Ingredients in Keto Italian Sub Sandwich Casserole
The filling is a mixture of shaved sugar-free deli ham, capicola, salami, and pepperoni. For the vegetables, we go with green bell peppers, tomatoes, olives, onions, and Italian seasonings with a drizzle of olive oil and a splash of red wine vinegar. The crust is basically Fat Head dough that we roll out into a crust. It's like a sub sandwich and a pizza had a casserole baby and it is GOOD.
You can serve it as is as a complete meal but we especially love serving the casserole on top of some seasoned and shredded lettuce. We typically toss the lettuce (usually Romaine) with olive oil, salt, pepper, and another splash of red wine vinegar. Totally optional though!
If you give it a try, tag us on IG @castiron_keto and leave a comment below! We love seeing and sharing your CIK creations!
Italian Sub Sandwich Casserole
- 1 ½ cups shredded mozzarella part-skim / low moisture (170g)
- ⅔ cup almond flour 66.7g
- 2 egg whites 66g
- 1 teaspoon xanthan gum optional (3g)
- ½ lb sliced deli ham 227g
- 8 slices salami 24g
- 8 slices pepperoni 24g
- 8 slices capicola 24g
- 13 slices provolone cheese 364g
- 1 bell pepper thinly sliced (119g)
- 2 Roma tomatoes diced or sliced (124g)
- 1 cup pitted black or kalamata olives 227g
- ¼ medium red onion thinly sliced (25g)
- ½ cup pickled banana peppers 113g
- 2 tablespoons olive oil 27g
- 1 tablespoon red wine vinegar 14.9g
- 1 tablespoon Italian seasoning 3g
- Preheat the oven to 400° F.
- In a medium mixing bowl melt the mozzarella in the microwave just until melted, about 30 seconds.

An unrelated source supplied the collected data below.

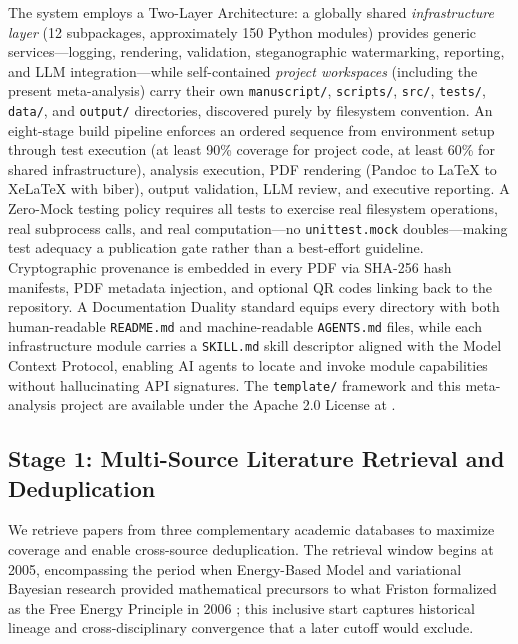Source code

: \documentclass[
  english,
]{article}
\begin{document}
The system employs a Two-Layer Architecture: a globally shared
\emph{infrastructure layer} (12 subpackages, approximately 150 Python
modules) provides generic services---logging, rendering, validation,
steganographic watermarking, reporting, and LLM integration---while
self-contained \emph{project workspaces} (including the present
meta-analysis) carry their own \texttt{manuscript/}, \texttt{scripts/},
\texttt{src/}, \texttt{tests/}, \texttt{data/}, and \texttt{output/}
directories, discovered purely by filesystem convention. An eight-stage
build pipeline enforces an ordered sequence from environment setup
through test execution (at least 90\% coverage for project code, at
least 60\% for shared infrastructure), analysis execution, PDF rendering
(Pandoc to LaTeX to XeLaTeX with biber), output validation, LLM review,
and executive reporting. A Zero-Mock testing policy requires all tests
to exercise real filesystem operations, real subprocess calls, and real
computation---no \texttt{unittest.mock} doubles---making test adequacy a
publication gate rather than a best-effort guideline. Cryptographic
provenance is embedded in every PDF via SHA-256 hash manifests, PDF
metadata injection, and optional QR codes linking back to the
repository. A Documentation Duality standard equips every directory with
both human-readable \texttt{README.md} and machine-readable
\texttt{AGENTS.md} files, while each infrastructure module carries a
\texttt{SKILL.md} skill descriptor aligned with the Model Context
Protocol, enabling AI agents to locate and invoke module capabilities
without hallucinating API signatures. The \texttt{template/} framework
and this meta-analysis project are available under the Apache 2.0
License at
.

\newpage

\subsection{\texorpdfstring{Stage 1: Multi-Source Literature Retrieval
and Deduplication
\label{sec:methods_retrieval}}{Stage 1: Multi-Source Literature Retrieval and Deduplication}}\label{stage-1-multi-source-literature-retrieval-and-deduplication}

We retrieve papers from three complementary academic databases to
maximize coverage and enable cross-source deduplication. The retrieval
window begins at 2005, encompassing the period when Energy-Based Model
and variational Bayesian research
\citep{dayan1995helmholtz, lecun2006tutorial} provided mathematical
precursors to what Friston formalized as the Free Energy Principle in
2006 \citep{friston2006free}; this inclusive start captures historical
lineage and cross-disciplinary convergence that a later cutoff would
exclude.
\end{document}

- Stir in the remaining dough ingredients into the mozzarella.
- Roll into a ball and knead 1 or 2 times. Place the dough between 2 sheets of parchment paper. Using a rolling pin roll the dough out to a 10.5” circle about ½ ” thick.

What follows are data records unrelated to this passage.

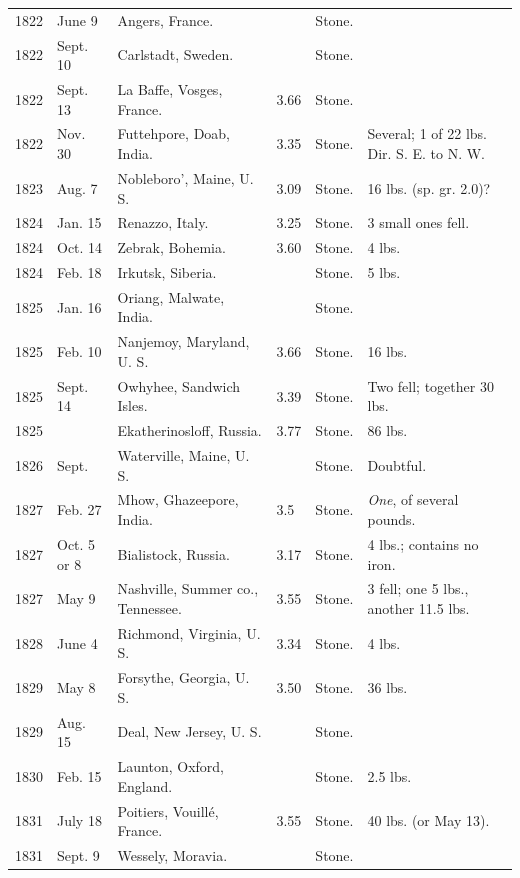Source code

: \documentclass[a4paper, 12pt, oneside]{article}
\begin{document}
\begin{center}
\begin{longtable}{|p{10mm}|p{15mm}|p{32mm}|p{13mm}|p{13mm}|p{26mm}|}
        1822 & June 9 & Angers, France. & ~ & Stone. & ~ \\
        1822 & Sept. 10 & Carlstadt, Sweden. & ~ & Stone. & ~ \\
        1822 & Sept. 13 & La Baffe, Vosges, France. & 3.66 & Stone. & ~ \\
        1822 & Nov. 30 & Futtehpore, Doab, India. & 3.35 & Stone. & Several; 1 of 22 lbs. Dir. S. E. to N. W. \\
        1823 & Aug. 7 & Nobleboro’, Maine, U. S. & 3.09 & Stone. & 16 lbs. (sp. gr. 2.0)? \\
        1824 & Jan. 15 & Renazzo, Italy. & 3.25 & Stone. & 3 small ones fell. \\
        1824 & Oct. 14 & Zebrak, Bohemia. & 3.60 & Stone. & 4 lbs. \\
        1824 & Feb. 18 & Irkutsk, Siberia. & ~ & Stone. & 5 lbs. \\
        1825 & Jan. 16 & Oriang, Malwate, India. & ~ & Stone. & ~ \\
        1825 & Feb. 10 & Nanjemoy, Maryland, U. S. & 3.66 & Stone. & 16 lbs. \\
        1825 & Sept. 14 & Owhyhee, Sandwich Isles. & 3.39 & Stone. & Two fell; together 30 lbs. \\
        1825 & ~ & Ekatherinosloff, Russia. & 3.77 & Stone. & 86 lbs. \\
        1826 & Sept. & Waterville, Maine, U. S. & ~ & Stone. & Doubtful. \\
        1827 & Feb. 27 & Mhow, Ghazeepore, India. & 3.5 & Stone. & \emph{One}, of several pounds. \\
        1827 & Oct. 5 or 8 & Bialistock, Russia. & 3.17 & Stone. & 4 lbs.; contains no iron. \\
        1827 & May 9 & Nashville, Summer co., Tennessee. & 3.55 & Stone. & 3 fell; one 5 lbs., another 11.5 lbs. \\
        1828 & June 4 & Richmond, Virginia, U. S. & 3.34 & Stone. & 4 lbs. \\
        1829 & May 8 & Forsythe, Georgia, U. S. & 3.50 & Stone. & 36 lbs. \\
        1829 & Aug. 15 & Deal, New Jersey, U. S. & ~ & Stone. & ~ \\
        1830 & Feb. 15 & Launton, Oxford, England. & ~ & Stone. & 2.5 lbs. \\
        1831 & July 18 & Poitiers, Vouillé, France. & 3.55 & Stone. & 40 lbs. (or May 13). \\
        1831 & Sept. 9 & Wessely, Moravia. & ~ & Stone. & ~ \\

\end{longtable}
\end{center}
\end{document}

- Layer the remaining ingredients into a 10.5” skillet in this order: ham, salami, pepperoni, capicola, 1⁄2 the provolone, bell pepper, tomato, olives, red onion, and banana peppers.
- Drizzle the olive oil, red wine vinegar, and Italian seasoning over the top then top with remaining cheese then top with the crust.
- Transfer to the oven and bake 25-30 minutes until the crust is browned. Serve immediately.
Katie S. says
So good! We've made 3 of your recipes three nights in a row and hot dang they're delicious!
That looks fun and delicious!
We just love this! Reminds us of the baked hoagies from Pennsylvania. Flavor bomb and so easy to make. Thank you for this recipe!
I love this recipe!!! Flavor is amazing. My only issue is with the amount of moisture produced that has to be bled off. This isn’t my first rodeo and yet after placing all the water laden veggies in paper towels prior to assembly, I still get about a cup of liquid that has to be poured off. I realize that we are working with very fatty meats and that they are rendered in the casserole. I just think it should be mentioned, that’s all. Again, love the flavors!!! I miss my Italian subs and this fills the void.
Sureve Everus says
Whole family loves this. I often use the topping for just making regular sandwiches on or to top other keto casseroles.